# [Records from a collection]
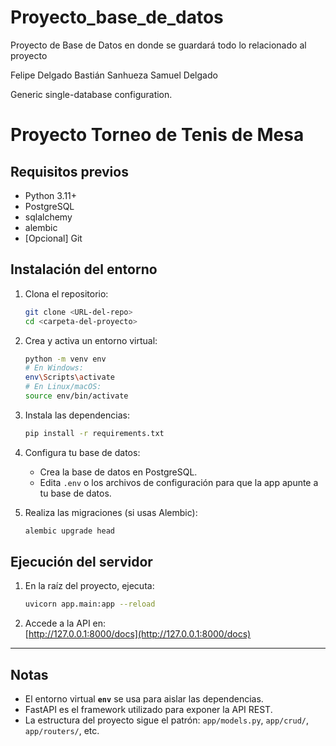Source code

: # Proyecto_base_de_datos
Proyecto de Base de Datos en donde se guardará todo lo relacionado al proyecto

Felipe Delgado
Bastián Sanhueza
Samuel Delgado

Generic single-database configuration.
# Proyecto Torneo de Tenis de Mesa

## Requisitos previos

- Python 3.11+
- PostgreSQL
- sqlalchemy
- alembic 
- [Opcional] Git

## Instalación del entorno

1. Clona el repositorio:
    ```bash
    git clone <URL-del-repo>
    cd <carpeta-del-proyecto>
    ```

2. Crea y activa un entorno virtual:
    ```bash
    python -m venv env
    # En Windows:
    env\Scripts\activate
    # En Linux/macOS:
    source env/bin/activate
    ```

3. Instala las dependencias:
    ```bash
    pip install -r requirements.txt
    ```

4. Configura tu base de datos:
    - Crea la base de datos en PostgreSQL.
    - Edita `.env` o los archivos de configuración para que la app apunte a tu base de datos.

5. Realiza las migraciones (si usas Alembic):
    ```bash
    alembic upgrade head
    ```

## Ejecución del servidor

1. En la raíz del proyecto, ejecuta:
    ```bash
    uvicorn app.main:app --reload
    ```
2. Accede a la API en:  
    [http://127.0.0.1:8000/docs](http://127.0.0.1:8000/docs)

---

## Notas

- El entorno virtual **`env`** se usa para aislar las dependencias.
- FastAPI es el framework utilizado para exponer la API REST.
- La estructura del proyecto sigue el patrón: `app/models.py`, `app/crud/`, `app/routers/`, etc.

...

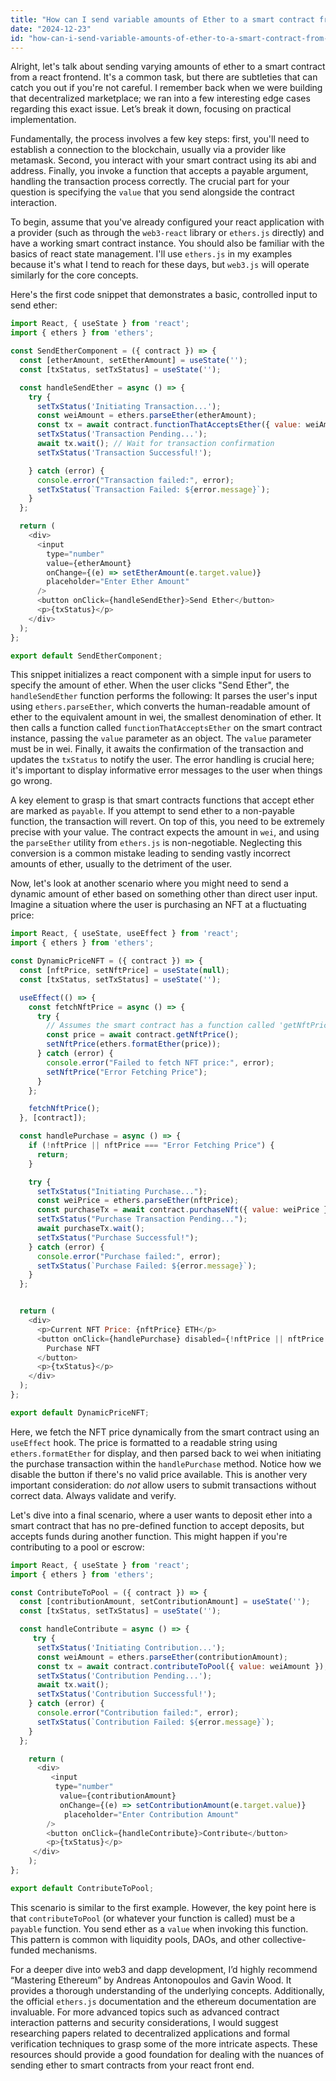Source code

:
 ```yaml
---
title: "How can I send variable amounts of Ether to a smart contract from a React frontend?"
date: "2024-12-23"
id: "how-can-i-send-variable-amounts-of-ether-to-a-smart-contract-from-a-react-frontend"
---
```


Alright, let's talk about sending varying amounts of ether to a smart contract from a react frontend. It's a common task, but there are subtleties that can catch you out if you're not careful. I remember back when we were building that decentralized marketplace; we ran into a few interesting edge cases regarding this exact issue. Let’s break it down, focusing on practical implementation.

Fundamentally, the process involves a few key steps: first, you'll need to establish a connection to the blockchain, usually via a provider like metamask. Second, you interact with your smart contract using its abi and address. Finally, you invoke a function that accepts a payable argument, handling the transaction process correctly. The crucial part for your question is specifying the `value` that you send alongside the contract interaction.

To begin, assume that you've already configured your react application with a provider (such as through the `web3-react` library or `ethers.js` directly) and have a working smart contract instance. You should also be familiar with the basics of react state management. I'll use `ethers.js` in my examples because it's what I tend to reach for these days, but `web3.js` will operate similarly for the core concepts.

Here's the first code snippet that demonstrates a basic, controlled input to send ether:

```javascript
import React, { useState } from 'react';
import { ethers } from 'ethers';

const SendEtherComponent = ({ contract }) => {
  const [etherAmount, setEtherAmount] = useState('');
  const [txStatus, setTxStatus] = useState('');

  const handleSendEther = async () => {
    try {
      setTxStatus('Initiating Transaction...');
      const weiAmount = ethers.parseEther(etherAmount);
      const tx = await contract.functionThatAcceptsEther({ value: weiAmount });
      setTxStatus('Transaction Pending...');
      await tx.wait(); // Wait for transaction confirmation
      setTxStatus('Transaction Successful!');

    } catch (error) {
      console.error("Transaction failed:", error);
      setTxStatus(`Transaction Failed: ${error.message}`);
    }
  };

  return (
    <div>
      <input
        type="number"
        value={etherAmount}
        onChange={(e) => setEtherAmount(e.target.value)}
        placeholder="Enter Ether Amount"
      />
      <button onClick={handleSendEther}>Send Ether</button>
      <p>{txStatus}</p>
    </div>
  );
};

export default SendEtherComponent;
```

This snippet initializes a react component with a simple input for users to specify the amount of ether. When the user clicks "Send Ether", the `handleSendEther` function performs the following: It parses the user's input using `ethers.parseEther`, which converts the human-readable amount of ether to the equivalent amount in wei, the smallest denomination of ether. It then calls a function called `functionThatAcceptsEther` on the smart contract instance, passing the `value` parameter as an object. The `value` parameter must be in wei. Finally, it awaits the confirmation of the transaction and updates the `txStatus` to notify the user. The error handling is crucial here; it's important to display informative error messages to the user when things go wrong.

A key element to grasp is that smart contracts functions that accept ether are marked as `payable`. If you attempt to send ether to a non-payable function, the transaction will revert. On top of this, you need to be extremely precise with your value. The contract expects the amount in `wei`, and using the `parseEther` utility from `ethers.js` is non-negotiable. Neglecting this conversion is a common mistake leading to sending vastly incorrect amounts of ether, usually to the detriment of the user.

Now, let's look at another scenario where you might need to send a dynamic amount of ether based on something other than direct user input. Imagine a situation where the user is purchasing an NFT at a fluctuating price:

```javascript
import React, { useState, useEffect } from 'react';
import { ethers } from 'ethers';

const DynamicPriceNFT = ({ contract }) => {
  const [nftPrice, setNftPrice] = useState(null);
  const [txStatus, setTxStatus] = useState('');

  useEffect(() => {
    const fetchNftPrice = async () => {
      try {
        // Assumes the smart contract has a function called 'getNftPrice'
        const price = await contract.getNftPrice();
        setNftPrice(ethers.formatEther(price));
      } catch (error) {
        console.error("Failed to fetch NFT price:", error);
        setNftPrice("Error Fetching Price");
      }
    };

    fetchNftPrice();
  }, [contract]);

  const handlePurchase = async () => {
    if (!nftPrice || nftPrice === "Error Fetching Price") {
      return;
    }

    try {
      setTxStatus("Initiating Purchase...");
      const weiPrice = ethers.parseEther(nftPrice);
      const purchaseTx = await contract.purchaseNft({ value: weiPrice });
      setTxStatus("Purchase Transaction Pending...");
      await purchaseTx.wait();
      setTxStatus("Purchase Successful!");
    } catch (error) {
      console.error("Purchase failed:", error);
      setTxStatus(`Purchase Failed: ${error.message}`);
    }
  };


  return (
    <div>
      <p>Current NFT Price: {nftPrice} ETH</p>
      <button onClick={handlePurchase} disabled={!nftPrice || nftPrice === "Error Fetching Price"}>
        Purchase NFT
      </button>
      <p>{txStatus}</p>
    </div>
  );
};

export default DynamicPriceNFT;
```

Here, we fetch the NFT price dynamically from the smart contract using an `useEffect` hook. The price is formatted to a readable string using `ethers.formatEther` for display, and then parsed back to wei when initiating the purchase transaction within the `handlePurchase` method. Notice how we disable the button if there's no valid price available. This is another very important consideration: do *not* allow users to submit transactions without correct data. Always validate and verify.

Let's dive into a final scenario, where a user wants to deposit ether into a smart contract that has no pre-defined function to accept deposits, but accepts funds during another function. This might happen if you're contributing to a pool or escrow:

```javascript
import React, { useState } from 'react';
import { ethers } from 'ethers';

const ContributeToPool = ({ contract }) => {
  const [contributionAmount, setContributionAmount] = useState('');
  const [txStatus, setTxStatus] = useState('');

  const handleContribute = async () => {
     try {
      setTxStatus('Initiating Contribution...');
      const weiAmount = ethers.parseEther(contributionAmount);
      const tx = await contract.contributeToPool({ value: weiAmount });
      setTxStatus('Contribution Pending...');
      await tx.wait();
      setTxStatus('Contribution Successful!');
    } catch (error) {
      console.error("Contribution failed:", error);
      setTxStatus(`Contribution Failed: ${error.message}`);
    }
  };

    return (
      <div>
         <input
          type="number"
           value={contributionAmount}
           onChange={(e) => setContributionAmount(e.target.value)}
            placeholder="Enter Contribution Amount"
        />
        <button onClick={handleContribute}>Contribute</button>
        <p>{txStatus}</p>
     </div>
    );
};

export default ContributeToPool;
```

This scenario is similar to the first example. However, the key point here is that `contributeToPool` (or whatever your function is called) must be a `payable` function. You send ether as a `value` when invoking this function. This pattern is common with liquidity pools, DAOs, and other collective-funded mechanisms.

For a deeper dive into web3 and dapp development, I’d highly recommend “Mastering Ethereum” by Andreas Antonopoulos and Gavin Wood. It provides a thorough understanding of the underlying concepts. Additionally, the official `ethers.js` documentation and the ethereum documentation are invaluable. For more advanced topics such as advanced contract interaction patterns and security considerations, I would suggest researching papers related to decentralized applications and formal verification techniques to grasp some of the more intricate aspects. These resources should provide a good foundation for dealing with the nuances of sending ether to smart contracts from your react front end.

# [PROBLEM TO SOLVE]
Your answer should be the lines above, from the line containing "4. Configura tu" up to and including the line containing "- La estructura", reproduced exactly and with nothing else.

# [SOLUTION TO THE PROBLEM]
4. Configura tu base de datos:
    - Crea la base de datos en PostgreSQL.
    - Edita `.env` o los archivos de configuración para que la app apunte a tu base de datos.

5. Realiza las migraciones (si usas Alembic):
    ```bash
    alembic upgrade head
    ```

## Ejecución del servidor

1. En la raíz del proyecto, ejecuta:
    ```bash
    uvicorn app.main:app --reload
    ```
2. Accede a la API en:  
    [http://127.0.0.1:8000/docs](http://127.0.0.1:8000/docs)

---

## Notas

- El entorno virtual **`env`** se usa para aislar las dependencias.
- FastAPI es el framework utilizado para exponer la API REST.
- La estructura del proyecto sigue el patrón: `app/models.py`, `app/crud/`, `app/routers/`, etc.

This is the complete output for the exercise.